With the rapid growth of data availability and usage, quantifying the added value of each training data point has become a crucial process in the field of artificial intelligence. The Shapley values have been recognized as an effective method for data valuation, enabling efficient training set summarization, acquisition, and outlier removal. In this paper, we introduce "STI-KNN", an innovative algorithm that calculates the exact pair-interaction Shapley values for KNN models in O(t n^2) time, which is a significant improvement over the O(2^n)$ time complexity of baseline methods.

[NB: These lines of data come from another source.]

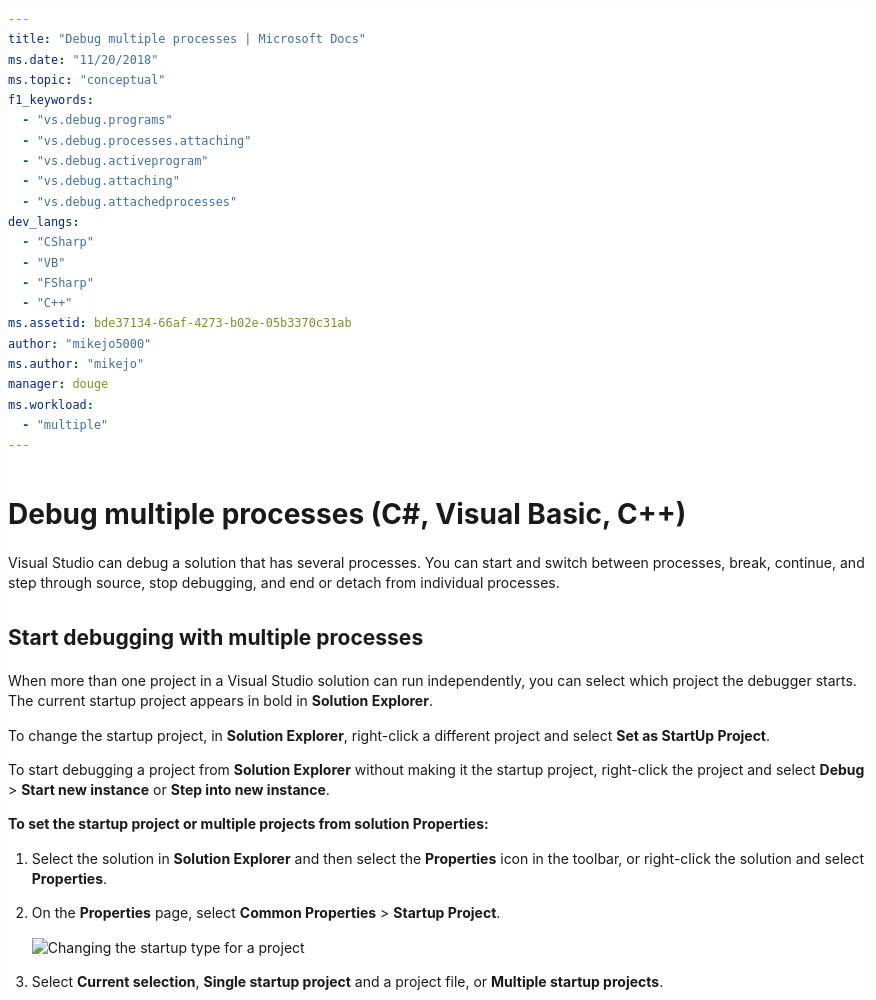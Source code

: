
 ```yaml
---
title: "Debug multiple processes | Microsoft Docs"
ms.date: "11/20/2018"
ms.topic: "conceptual"
f1_keywords: 
  - "vs.debug.programs"
  - "vs.debug.processes.attaching"
  - "vs.debug.activeprogram"
  - "vs.debug.attaching"
  - "vs.debug.attachedprocesses"
dev_langs: 
  - "CSharp"
  - "VB"
  - "FSharp"
  - "C++"
ms.assetid: bde37134-66af-4273-b02e-05b3370c31ab
author: "mikejo5000"
ms.author: "mikejo"
manager: douge
ms.workload: 
  - "multiple"
---
```

# Debug multiple processes (C#, Visual Basic, C++)

Visual Studio can debug a solution that has several processes. You can start and switch between processes, break, continue, and step through source, stop debugging, and end or detach from individual processes.  

##  Start debugging with multiple processes 

When more than one project in a Visual Studio solution can run independently, you can select which project the debugger starts. The current startup project appears in bold in **Solution Explorer**. 

To change the startup project, in **Solution Explorer**, right-click a different project and select **Set as StartUp Project**.

To start debugging a project from **Solution Explorer** without making it the startup project, right-click the project and select **Debug** > **Start new instance** or **Step into new instance**. 

**To set the startup project or multiple projects from solution Properties:**

1. Select the solution in **Solution Explorer** and then select the **Properties** icon in the toolbar, or right-click the solution and select **Properties**.  
   
1. On the **Properties** page, select **Common Properties** > **Startup Project**.
   
   ![Changing the startup type for a project](../debugger/media/dbg_execution_startmultipleprojects.png "DBG_Execution_StartMultipleProjects")  
   
1. Select **Current selection**, **Single startup project** and a project file, or **Multiple startup projects**. 
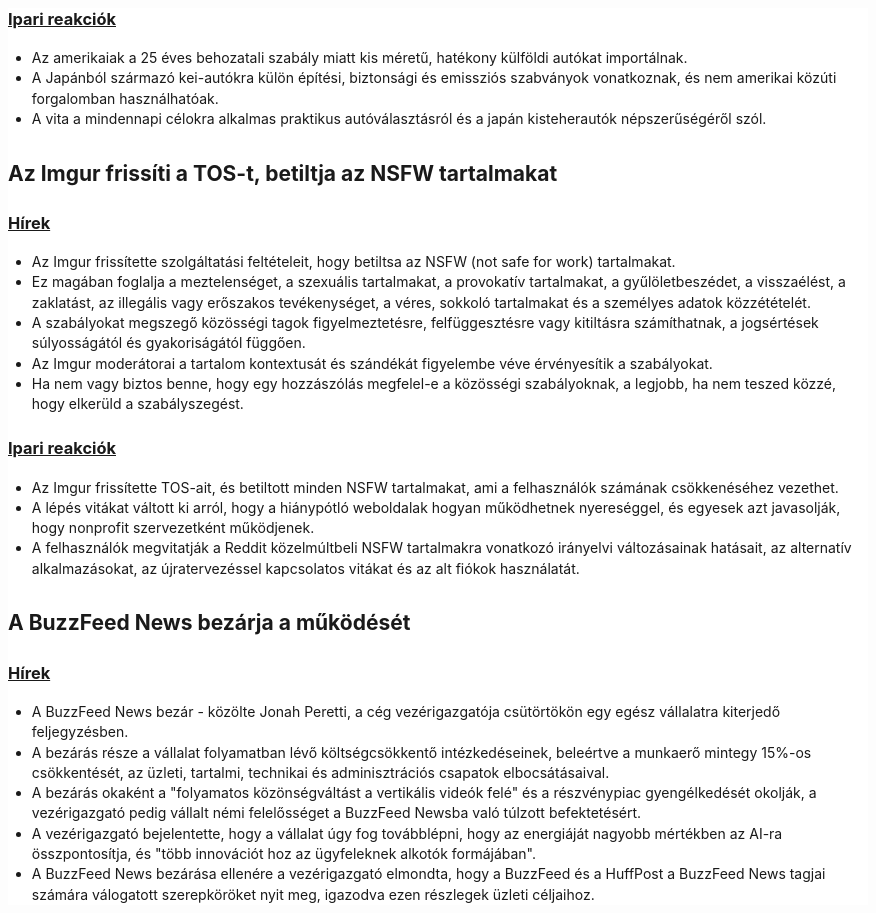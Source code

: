### [Ipari reakciók](http://news.ycombinator.com/item?id=35645624)

- Az amerikaiak a 25 éves behozatali szabály miatt kis méretű, hatékony külföldi autókat importálnak.
- A Japánból származó kei-autókra külön építési, biztonsági és emissziós szabványok vonatkoznak, és nem amerikai közúti forgalomban használhatóak.
- A vita a mindennapi célokra alkalmas praktikus autóválasztásról és a japán kisteherautók népszerűségéről szól.

## Az Imgur frissíti a TOS-t, betiltja az NSFW tartalmakat

### [Hírek](https://imgurinc.com/rules)

- Az Imgur frissítette szolgáltatási feltételeit, hogy betiltsa az NSFW (not safe for work) tartalmakat.
- Ez magában foglalja a meztelenséget, a szexuális tartalmakat, a provokatív tartalmakat, a gyűlöletbeszédet, a visszaélést, a zaklatást, az illegális vagy erőszakos tevékenységet, a véres, sokkoló tartalmakat és a személyes adatok közzétételét.
- A szabályokat megszegő közösségi tagok figyelmeztetésre, felfüggesztésre vagy kitiltásra számíthatnak, a jogsértések súlyosságától és gyakoriságától függően.
- Az Imgur moderátorai a tartalom kontextusát és szándékát figyelembe véve érvényesítik a szabályokat.
- Ha nem vagy biztos benne, hogy egy hozzászólás megfelel-e a közösségi szabályoknak, a legjobb, ha nem teszed közzé, hogy elkerüld a szabályszegést.

### [Ipari reakciók](http://news.ycombinator.com/item?id=35635884)

- Az Imgur frissítette TOS-ait, és betiltott minden NSFW tartalmakat, ami a felhasználók számának csökkenéséhez vezethet.
- A lépés vitákat váltott ki arról, hogy a hiánypótló weboldalak hogyan működhetnek nyereséggel, és egyesek azt javasolják, hogy nonprofit szervezetként működjenek.
- A felhasználók megvitatják a Reddit közelmúltbeli NSFW tartalmakra vonatkozó irányelvi változásainak hatásait, az alternatív alkalmazásokat, az újratervezéssel kapcsolatos vitákat és az alt fiókok használatát.

## A BuzzFeed News bezárja a működését

### [Hírek](https://www.thedailybeast.com/buzzfeed-news-is-shutting-down)

- A BuzzFeed News bezár - közölte Jonah Peretti, a cég vezérigazgatója csütörtökön egy egész vállalatra kiterjedő feljegyzésben.
- A bezárás része a vállalat folyamatban lévő költségcsökkentő intézkedéseinek, beleértve a munkaerő mintegy 15%-os csökkentését, az üzleti, tartalmi, technikai és adminisztrációs csapatok elbocsátásaival.
- A bezárás okaként a "folyamatos közönségváltást a vertikális videók felé" és a részvénypiac gyengélkedését okolják, a vezérigazgató pedig vállalt némi felelősséget a BuzzFeed Newsba való túlzott befektetésért.
- A vezérigazgató bejelentette, hogy a vállalat úgy fog továbblépni, hogy az energiáját nagyobb mértékben az AI-ra összpontosítja, és "több innovációt hoz az ügyfeleknek alkotók formájában".
- A BuzzFeed News bezárása ellenére a vezérigazgató elmondta, hogy a BuzzFeed és a HuffPost a BuzzFeed News tagjai számára válogatott szerepköröket nyit meg, igazodva ezen részlegek üzleti céljaihoz.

By using STI-KNN, we can efficiently and accurately evaluate the value of individual data points, leading to improved training outcomes and ultimately enhancing the effectiveness of artificial intelligence applications.
翻译:----
随着数据可用性和使用方式的快速增长,量化每个训练数据点的增加值变得至关重要。Shapley值已被认为是一种有效的数据估值方法,使得能够进行高效的训练集概括、获取和异常值去除。在本文中,我们引入“STI-KNN”,一种创新算法,可以在O(t n^2)的时间内计算KNN模型的精确的成对交互Shapley值,这是一个相对于基线方法O(2^n)时间复杂度的重大改进。通过使用STI-KNN,我们能够高效准确地评估个体数据点的价值,从而改善训练结果,进而提高人工智能应用的效果。